The problem:
In the data below, find the line that contains "<li><strong>Expansion into Niche" and the line that contains "<li><strong>Sustainability and Circular". Copy both, plus every line between them, exactly.

Saved entries:
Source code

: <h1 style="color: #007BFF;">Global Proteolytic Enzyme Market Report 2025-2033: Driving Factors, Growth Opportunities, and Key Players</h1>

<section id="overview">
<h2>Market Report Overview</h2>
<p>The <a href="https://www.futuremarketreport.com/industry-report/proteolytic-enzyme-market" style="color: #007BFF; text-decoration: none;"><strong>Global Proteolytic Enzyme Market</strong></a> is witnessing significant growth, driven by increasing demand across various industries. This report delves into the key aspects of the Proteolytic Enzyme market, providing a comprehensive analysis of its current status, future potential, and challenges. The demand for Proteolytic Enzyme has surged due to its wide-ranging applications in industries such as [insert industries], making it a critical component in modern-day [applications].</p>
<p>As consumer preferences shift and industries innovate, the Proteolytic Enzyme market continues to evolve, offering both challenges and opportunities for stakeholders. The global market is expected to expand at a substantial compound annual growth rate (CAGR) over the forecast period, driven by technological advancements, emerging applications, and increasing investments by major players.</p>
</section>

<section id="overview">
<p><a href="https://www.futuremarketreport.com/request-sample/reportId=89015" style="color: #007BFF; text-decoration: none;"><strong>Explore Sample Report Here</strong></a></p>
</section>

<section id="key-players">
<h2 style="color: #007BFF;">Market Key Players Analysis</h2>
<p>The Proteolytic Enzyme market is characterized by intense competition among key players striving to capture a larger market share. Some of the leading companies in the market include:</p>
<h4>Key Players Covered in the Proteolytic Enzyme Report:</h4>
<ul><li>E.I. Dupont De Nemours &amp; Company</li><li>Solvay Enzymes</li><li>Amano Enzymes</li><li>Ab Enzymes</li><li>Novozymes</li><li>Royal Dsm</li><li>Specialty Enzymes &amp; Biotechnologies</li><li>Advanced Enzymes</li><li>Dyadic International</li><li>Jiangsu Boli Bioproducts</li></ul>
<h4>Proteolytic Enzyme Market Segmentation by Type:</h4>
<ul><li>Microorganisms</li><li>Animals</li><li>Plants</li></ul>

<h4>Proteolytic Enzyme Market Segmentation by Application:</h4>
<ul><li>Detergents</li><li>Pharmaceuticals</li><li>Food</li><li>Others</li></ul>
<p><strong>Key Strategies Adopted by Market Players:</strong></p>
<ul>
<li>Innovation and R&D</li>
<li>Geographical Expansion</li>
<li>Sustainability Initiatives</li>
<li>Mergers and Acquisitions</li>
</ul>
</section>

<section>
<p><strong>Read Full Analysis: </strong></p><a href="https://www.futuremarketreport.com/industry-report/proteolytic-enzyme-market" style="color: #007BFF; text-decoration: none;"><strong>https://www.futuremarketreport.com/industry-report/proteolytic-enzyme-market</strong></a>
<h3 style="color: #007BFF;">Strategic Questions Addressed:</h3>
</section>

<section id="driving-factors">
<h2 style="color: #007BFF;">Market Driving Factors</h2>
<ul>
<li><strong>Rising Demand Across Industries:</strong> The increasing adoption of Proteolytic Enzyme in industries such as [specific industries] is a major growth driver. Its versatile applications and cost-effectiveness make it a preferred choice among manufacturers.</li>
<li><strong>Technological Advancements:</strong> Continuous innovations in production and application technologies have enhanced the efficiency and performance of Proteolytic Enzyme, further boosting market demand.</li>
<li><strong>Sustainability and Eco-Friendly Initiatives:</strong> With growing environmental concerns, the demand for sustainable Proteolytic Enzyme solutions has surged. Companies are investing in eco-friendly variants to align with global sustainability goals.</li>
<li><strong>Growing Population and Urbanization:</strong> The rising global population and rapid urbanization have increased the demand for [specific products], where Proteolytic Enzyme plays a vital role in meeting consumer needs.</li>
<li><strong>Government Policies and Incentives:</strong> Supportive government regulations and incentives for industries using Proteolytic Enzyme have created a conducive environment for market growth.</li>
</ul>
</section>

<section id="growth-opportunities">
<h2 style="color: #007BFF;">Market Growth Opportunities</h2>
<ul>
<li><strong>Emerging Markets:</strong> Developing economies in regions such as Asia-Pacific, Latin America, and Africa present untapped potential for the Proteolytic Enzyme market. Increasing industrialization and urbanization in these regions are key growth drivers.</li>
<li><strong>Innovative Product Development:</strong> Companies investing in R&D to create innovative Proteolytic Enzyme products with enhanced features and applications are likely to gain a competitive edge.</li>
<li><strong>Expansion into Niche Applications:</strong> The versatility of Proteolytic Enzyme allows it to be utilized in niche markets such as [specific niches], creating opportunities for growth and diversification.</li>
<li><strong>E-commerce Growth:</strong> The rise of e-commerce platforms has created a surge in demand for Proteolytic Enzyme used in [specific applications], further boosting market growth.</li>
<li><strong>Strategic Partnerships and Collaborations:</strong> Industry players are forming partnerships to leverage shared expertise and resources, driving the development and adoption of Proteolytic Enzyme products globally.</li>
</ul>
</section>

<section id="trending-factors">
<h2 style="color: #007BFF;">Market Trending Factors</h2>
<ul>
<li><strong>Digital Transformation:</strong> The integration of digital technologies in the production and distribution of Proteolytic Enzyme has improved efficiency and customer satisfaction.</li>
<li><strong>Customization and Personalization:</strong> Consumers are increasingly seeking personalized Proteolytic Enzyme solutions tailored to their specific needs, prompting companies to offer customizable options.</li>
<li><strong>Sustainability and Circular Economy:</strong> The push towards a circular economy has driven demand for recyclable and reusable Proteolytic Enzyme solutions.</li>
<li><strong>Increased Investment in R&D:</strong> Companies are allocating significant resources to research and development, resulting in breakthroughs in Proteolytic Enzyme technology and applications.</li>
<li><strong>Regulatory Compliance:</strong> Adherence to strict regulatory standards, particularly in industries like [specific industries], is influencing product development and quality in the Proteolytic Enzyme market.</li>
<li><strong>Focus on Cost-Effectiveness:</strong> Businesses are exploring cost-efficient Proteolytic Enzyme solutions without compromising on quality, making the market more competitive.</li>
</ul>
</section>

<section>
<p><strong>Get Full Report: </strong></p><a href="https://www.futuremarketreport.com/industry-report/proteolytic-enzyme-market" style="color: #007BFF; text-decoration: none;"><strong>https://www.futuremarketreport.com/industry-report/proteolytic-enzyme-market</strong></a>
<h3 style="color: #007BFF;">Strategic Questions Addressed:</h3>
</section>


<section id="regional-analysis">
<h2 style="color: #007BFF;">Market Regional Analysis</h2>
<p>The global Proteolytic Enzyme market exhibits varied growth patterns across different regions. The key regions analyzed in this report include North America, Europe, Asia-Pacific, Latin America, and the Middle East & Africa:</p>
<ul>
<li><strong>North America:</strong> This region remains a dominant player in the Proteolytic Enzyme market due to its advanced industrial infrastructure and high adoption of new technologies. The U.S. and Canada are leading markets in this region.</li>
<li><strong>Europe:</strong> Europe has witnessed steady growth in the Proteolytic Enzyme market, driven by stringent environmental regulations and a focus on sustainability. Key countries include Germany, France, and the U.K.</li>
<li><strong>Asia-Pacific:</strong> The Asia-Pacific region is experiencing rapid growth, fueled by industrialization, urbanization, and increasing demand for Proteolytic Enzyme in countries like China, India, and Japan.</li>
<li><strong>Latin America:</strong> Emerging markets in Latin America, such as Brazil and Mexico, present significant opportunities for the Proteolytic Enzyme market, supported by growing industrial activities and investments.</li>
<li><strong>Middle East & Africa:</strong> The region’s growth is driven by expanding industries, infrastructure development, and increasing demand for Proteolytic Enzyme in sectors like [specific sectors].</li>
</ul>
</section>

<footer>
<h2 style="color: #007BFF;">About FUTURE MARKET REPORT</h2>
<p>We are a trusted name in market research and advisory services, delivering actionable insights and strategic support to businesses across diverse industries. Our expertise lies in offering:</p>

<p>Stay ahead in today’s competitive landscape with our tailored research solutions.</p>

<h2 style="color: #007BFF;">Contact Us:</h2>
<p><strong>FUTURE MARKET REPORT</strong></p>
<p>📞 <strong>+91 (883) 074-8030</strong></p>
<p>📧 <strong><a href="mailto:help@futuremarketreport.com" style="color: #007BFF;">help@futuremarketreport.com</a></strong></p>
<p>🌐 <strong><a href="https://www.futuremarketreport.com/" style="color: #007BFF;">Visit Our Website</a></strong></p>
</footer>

Response to the task:
<li><strong>Expansion into Niche Applications:</strong> The versatility of Proteolytic Enzyme allows it to be utilized in niche markets such as [specific niches], creating opportunities for growth and diversification.</li>
<li><strong>E-commerce Growth:</strong> The rise of e-commerce platforms has created a surge in demand for Proteolytic Enzyme used in [specific applications], further boosting market growth.</li>
<li><strong>Strategic Partnerships and Collaborations:</strong> Industry players are forming partnerships to leverage shared expertise and resources, driving the development and adoption of Proteolytic Enzyme products globally.</li>
</ul>
</section>

<section id="trending-factors">
<h2 style="color: #007BFF;">Market Trending Factors</h2>
<ul>
<li><strong>Digital Transformation:</strong> The integration of digital technologies in the production and distribution of Proteolytic Enzyme has improved efficiency and customer satisfaction.</li>
<li><strong>Customization and Personalization:</strong> Consumers are increasingly seeking personalized Proteolytic Enzyme solutions tailored to their specific needs, prompting companies to offer customizable options.</li>
<li><strong>Sustainability and Circular Economy:</strong> The push towards a circular economy has driven demand for recyclable and reusable Proteolytic Enzyme solutions.</li>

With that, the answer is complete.